The MedTech and In Vitro Diagnostics (IVD) industries in India are expected to feel the effects of Trump’s tariff policy due to its reciprocal nature and existing trade disparities. These sectors may face additional customs duties from the US, given the substantial gap between the tariff rates imposed by the two nations.
The US has suggested that reciprocal tariffs may go beyond simply mirroring the tariff differential. They could also account for factors such as non-tariff barriers, value-added tax (VAT/GST), and currency fluctuations. While specific tariff rates for MedTech and IVD products have not been disclosed, the broader tariff increases are likely to make Indian exports to the US more expensive. This could place Indian medical device manufacturers at a disadvantage by raising export costs and reducing their competitiveness in the US market.
To counteract these challenges, Indian MedTech and IVD firms may look to expand exports to regions such as Europe, Southeast Asia, and Africa, where trade barriers are lower. Additionally, forming joint ventures with US-based firms or setting up local assembly units in the US could help Indian companies maintain their market presence despite higher tariffs.
Indian MedTech firms already face non-tariff barriers in the US, including high FDA registration fees and mandatory clinical trials, which make market entry and expansion difficult. In response to the new tariffs, India is considering reducing duties on US medical devices to avoid further trade retaliation from the US. Such tariff reductions could pave the way for reciprocal market access agreements that benefit both countries’ MedTech industries.
Impact on India’s Medical Device Market

While the newly imposed US tariffs will not directly affect the availability of medical devices in India, they may have indirect consequences. India is currently considering lowering tariffs on US medical devices as part of ongoing trade talks. If implemented, this move could make advanced medical devices more affordable and accessible in India. However, it may also heighten competition from US manufacturers, potentially impacting local Indian medical device producers.
Domestic manufacturers have expressed concerns that reducing import duties on US medical devices could give American firms a competitive edge, potentially stifling local production and innovation. In addition, the US has raised issues over India’s price controls on medical devices, arguing that such regulations discourage American companies from operating in the Indian market. Resolving these regulatory conflicts could enhance the availability of a wider range of medical devices in India.
Furthermore, global supply chain disruptions triggered by tariffs may influence the cost and accessibility of medical device components. If manufacturing costs rise or supply chains experience delays, the Indian medical device market could be indirectly affected.
The increased tariffs could elevate production costs for Indian MedTech firms, forcing them to either absorb the financial burden or pass it on to consumers. This would be particularly difficult for companies dependent on imported components, as they may face diminished profit margins or higher product prices.
Uncertainty surrounding trade policies and escalating costs may also deter Indian MedTech firms from investing in research and development (R&D), potentially slowing down innovation in the sector.

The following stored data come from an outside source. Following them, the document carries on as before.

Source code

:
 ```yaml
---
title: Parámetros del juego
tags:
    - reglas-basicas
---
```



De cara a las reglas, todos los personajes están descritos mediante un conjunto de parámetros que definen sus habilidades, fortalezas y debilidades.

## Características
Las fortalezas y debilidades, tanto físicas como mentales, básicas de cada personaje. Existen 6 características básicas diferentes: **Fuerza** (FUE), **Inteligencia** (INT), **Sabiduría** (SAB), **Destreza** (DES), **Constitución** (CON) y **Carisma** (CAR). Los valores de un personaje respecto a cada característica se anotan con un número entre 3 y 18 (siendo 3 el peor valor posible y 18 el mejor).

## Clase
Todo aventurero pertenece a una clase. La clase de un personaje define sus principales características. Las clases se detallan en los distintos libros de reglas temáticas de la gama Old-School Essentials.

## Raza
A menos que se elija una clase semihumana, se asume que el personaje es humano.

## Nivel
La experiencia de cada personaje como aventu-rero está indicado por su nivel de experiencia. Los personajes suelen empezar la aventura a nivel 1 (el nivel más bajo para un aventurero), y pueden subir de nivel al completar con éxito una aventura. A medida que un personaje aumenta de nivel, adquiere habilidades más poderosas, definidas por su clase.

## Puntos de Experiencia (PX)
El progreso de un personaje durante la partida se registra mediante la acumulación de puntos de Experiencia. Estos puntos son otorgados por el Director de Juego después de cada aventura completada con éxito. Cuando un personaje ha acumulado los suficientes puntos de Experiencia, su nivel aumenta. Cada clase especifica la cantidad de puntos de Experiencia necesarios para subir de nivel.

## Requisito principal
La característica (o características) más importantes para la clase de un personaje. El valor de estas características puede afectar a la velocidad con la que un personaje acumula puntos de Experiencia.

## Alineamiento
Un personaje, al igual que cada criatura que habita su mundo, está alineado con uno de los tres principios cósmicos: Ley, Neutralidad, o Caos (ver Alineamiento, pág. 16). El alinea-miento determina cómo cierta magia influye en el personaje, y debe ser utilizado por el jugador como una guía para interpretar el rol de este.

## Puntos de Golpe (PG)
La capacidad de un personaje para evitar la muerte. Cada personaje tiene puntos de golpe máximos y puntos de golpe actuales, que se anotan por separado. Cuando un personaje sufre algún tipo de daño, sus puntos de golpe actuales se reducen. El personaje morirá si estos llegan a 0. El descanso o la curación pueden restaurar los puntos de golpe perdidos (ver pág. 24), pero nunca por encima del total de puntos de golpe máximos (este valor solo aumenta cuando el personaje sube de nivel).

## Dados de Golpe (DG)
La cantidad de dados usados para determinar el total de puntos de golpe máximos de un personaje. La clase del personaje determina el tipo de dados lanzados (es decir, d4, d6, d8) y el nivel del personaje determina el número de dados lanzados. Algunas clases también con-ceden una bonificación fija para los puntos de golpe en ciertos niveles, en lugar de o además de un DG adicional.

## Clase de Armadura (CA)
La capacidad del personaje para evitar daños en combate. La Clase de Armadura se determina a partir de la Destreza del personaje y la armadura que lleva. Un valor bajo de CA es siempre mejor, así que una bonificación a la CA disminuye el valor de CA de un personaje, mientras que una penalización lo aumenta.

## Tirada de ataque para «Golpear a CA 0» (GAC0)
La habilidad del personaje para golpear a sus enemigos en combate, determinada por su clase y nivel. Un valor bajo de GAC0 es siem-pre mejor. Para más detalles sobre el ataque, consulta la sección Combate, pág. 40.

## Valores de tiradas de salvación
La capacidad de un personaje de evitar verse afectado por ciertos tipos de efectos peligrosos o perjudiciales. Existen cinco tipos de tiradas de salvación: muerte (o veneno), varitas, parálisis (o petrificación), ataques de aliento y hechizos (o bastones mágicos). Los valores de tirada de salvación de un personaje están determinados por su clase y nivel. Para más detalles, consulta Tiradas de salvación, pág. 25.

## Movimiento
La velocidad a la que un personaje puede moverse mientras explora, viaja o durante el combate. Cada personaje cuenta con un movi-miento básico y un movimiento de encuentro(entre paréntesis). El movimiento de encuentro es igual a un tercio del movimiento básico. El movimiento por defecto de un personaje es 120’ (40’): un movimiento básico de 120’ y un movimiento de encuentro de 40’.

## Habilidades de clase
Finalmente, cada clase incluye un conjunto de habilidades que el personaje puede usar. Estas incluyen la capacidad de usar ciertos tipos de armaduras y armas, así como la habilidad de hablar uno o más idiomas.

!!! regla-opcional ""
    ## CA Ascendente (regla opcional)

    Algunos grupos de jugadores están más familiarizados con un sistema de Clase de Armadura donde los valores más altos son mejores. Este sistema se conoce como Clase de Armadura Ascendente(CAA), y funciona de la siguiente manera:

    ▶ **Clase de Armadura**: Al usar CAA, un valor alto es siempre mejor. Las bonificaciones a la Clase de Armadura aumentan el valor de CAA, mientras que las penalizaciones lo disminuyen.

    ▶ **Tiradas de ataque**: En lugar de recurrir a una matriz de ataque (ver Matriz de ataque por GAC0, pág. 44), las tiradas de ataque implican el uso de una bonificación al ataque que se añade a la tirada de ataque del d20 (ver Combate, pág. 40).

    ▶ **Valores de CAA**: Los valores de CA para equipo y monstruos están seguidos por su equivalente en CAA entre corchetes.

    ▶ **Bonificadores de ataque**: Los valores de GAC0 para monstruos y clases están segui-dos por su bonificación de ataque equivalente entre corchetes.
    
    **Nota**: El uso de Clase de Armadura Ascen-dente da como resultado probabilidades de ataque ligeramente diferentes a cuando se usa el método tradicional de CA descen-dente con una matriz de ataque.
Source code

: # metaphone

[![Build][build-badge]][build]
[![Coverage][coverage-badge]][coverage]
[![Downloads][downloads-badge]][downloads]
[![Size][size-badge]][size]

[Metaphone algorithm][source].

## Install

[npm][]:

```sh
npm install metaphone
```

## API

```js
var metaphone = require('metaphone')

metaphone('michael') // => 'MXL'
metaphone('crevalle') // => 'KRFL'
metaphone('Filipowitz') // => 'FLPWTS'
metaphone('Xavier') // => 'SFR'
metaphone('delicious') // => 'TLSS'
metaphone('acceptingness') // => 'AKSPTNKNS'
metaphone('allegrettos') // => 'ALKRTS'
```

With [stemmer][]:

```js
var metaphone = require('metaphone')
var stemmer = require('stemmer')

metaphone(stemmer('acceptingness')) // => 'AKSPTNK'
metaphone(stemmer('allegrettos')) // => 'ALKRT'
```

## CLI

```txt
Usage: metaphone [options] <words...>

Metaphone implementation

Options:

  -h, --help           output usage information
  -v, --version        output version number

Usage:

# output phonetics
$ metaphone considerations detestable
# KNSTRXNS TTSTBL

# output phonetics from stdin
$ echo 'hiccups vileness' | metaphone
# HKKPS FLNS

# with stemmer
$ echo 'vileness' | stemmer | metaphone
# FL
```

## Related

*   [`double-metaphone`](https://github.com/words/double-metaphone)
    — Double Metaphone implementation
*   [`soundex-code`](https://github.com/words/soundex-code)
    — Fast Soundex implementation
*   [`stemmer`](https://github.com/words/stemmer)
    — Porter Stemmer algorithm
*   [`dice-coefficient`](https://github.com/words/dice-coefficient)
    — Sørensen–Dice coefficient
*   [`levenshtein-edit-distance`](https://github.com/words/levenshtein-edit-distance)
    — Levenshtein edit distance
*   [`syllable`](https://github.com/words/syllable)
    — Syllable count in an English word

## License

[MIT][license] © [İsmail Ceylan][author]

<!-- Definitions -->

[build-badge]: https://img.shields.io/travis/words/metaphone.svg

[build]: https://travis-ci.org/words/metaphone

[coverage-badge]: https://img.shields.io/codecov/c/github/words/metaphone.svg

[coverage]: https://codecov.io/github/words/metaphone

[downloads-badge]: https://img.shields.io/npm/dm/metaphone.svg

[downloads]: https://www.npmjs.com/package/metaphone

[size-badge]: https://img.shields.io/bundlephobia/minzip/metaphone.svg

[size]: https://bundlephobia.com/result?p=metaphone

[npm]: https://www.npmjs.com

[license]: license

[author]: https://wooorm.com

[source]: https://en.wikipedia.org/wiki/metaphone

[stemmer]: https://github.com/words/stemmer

Certain Indian MedTech firms are particularly vulnerable to these tariffs:
- Export-Oriented Companies: Firms that heavily rely on the US market for sales will be the most affected, as higher tariffs will reduce their competitiveness.
- Small and Medium Enterprises (SMEs): SMEs, which often have limited financial resources, may struggle to absorb increased costs, making them more susceptible to declining demand or intensified competition from US firms.
- Companies Without Market Diversification: Firms that have not diversified their export markets or supply chains are at greater risk of revenue loss due to the new tariffs. Those with a broader international presence may be better positioned to withstand the impact.
Since these tariffs have been imposed through executive orders, they can be revoked or modified by the president or future administrations without requiring legislative approval. This means that trade policies could shift depending on political and economic considerations in the coming years.